The improvements would include crosswalk countdown timers that show pedestrians how many seconds are left until the light changes, school zone beacons that display cars' speeds to discourage drivers from speeding, upgraded crosswalks and better signs.
Committees of Clarke County School District administrators, teachers and parents recommended the seven schools because they're located in areas where children are most likely to walk or ride bicycles to school, district spokesman Mike Wooten said.
The DOT started its Safe Routes to School program in 2005 to offer funding and advice to local governments and school districts on improving safety for children who walk or bike to school.
Athens residents independently formed a volunteer group by the same name [aka Safe Routes Athens] around the same time.
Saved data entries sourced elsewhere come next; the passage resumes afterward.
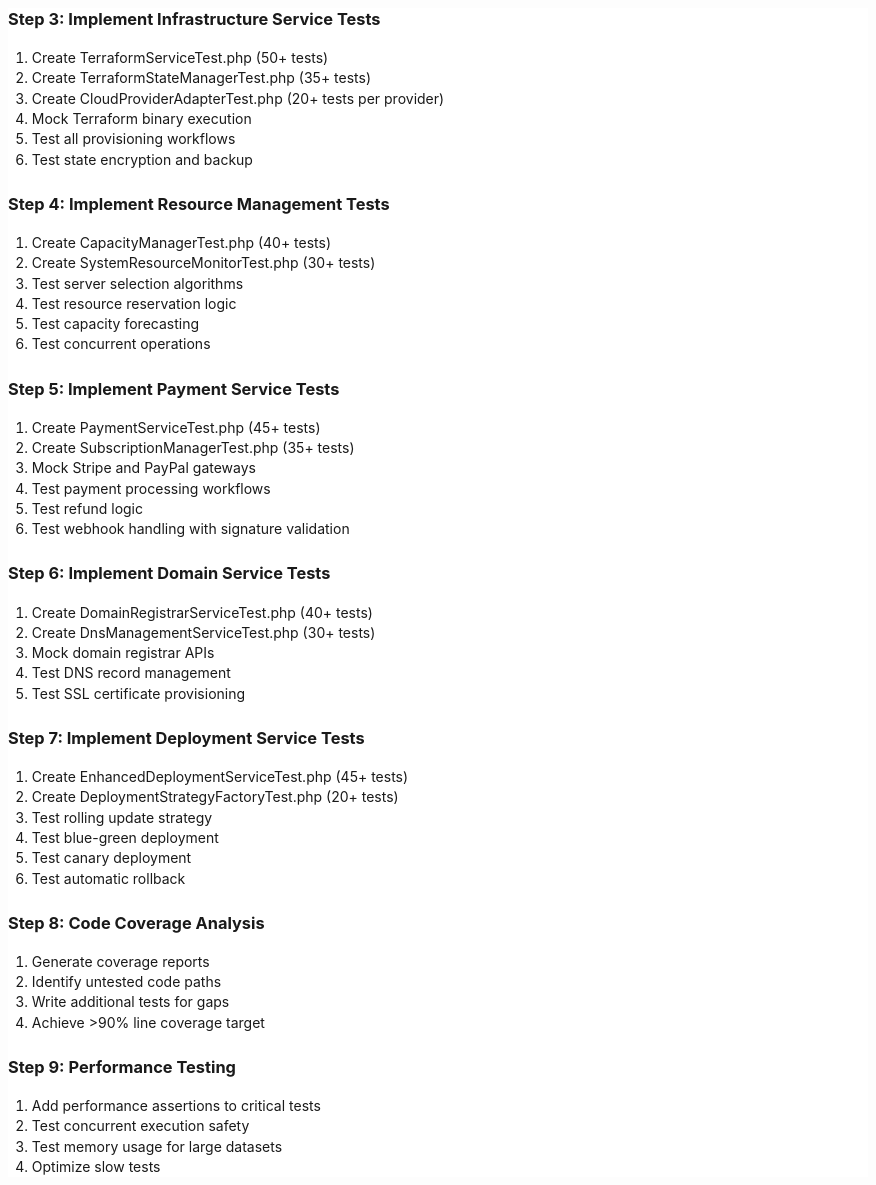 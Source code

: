 ### Step 3: Implement Infrastructure Service Tests
1. Create TerraformServiceTest.php (50+ tests)
2. Create TerraformStateManagerTest.php (35+ tests)
3. Create CloudProviderAdapterTest.php (20+ tests per provider)
4. Mock Terraform binary execution
5. Test all provisioning workflows
6. Test state encryption and backup

### Step 4: Implement Resource Management Tests
1. Create CapacityManagerTest.php (40+ tests)
2. Create SystemResourceMonitorTest.php (30+ tests)
3. Test server selection algorithms
4. Test resource reservation logic
5. Test capacity forecasting
6. Test concurrent operations

### Step 5: Implement Payment Service Tests
1. Create PaymentServiceTest.php (45+ tests)
2. Create SubscriptionManagerTest.php (35+ tests)
3. Mock Stripe and PayPal gateways
4. Test payment processing workflows
5. Test refund logic
6. Test webhook handling with signature validation

### Step 6: Implement Domain Service Tests
1. Create DomainRegistrarServiceTest.php (40+ tests)
2. Create DnsManagementServiceTest.php (30+ tests)
3. Mock domain registrar APIs
4. Test DNS record management
5. Test SSL certificate provisioning

### Step 7: Implement Deployment Service Tests
1. Create EnhancedDeploymentServiceTest.php (45+ tests)
2. Create DeploymentStrategyFactoryTest.php (20+ tests)
3. Test rolling update strategy
4. Test blue-green deployment
5. Test canary deployment
6. Test automatic rollback

### Step 8: Code Coverage Analysis
1. Generate coverage reports
2. Identify untested code paths
3. Write additional tests for gaps
4. Achieve >90% line coverage target

### Step 9: Performance Testing
1. Add performance assertions to critical tests
2. Test concurrent execution safety
3. Test memory usage for large datasets
4. Optimize slow tests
Members of the local Safe Routes to School association traipsed all over Clarke County mapping gaps in sidewalks and other areas where traffic might pose a danger to students on foot.
Some commissioners said last Thursday that they were irked at the officials who wrote a document for the commission to approve because it did not give enough credit to the citizen Safe Routes for School group.
"We ask that citizens partner with us and that should be reflected in the report," Commissioner Andy Herod said.
The oversight wasn't intentional and will be fixed in the version of the document the commission will approve Tuesday, said David Clark, director of the Athens-Clarke Transportation and Public Works Department.
Also not mentioned is the fact that Safe Routes Athens is a sponsored program of BikeAthens.
Hopefully, the approved version of the document will make note of this fact, but overall we're glad the applications will be submitted and hopeful the grants will be awarded so that Athens can implement these important upgrades to pedestrian infrastructure!